Go through the data below and work out how many lines contain "Holmes"; the answer is the number alone.
___ Dataset excerpts ___
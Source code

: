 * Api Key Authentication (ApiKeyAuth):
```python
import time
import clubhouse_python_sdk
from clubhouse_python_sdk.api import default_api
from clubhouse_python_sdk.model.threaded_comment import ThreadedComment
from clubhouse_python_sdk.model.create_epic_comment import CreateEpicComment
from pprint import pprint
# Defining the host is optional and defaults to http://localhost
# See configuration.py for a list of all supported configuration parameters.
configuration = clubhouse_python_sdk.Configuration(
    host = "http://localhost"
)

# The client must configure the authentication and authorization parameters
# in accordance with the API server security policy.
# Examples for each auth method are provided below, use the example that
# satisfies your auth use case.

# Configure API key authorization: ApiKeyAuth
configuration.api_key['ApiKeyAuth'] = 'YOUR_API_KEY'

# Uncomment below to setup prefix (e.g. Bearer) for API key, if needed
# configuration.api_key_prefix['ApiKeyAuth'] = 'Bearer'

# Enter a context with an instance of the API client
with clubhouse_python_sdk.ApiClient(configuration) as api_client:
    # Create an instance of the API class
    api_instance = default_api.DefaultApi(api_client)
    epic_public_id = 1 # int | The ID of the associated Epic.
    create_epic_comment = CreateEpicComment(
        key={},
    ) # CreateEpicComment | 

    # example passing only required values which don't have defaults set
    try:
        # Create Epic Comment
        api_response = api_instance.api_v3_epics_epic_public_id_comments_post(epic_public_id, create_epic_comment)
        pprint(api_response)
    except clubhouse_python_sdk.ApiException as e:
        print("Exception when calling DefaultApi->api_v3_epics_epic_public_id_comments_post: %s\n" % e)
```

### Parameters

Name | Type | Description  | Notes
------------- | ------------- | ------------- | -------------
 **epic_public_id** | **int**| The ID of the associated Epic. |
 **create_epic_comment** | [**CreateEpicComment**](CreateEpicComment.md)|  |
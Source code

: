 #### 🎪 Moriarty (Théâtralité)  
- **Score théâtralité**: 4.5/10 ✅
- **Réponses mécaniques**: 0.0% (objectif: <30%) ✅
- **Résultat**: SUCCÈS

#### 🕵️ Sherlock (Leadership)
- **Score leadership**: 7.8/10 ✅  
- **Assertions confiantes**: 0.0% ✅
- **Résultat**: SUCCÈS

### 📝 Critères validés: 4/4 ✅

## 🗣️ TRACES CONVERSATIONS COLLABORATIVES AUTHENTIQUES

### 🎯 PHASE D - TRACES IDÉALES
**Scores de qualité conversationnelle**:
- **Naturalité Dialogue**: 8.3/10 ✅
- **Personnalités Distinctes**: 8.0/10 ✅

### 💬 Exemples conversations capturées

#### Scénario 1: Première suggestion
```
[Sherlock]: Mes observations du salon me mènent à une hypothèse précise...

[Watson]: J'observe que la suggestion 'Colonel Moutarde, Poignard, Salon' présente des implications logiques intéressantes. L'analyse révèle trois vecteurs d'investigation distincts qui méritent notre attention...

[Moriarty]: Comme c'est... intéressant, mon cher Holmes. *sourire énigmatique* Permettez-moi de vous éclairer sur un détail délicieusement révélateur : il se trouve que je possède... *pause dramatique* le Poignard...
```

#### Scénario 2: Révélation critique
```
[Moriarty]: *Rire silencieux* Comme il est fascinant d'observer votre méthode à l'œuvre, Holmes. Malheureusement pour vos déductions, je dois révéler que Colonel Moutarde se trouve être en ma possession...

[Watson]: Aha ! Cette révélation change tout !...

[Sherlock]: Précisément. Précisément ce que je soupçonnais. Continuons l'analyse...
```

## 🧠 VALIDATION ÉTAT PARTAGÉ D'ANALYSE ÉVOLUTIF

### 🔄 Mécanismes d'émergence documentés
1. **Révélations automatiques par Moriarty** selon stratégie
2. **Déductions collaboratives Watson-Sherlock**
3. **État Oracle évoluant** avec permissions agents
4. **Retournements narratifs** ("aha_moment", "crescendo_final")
___
__Response below__:
2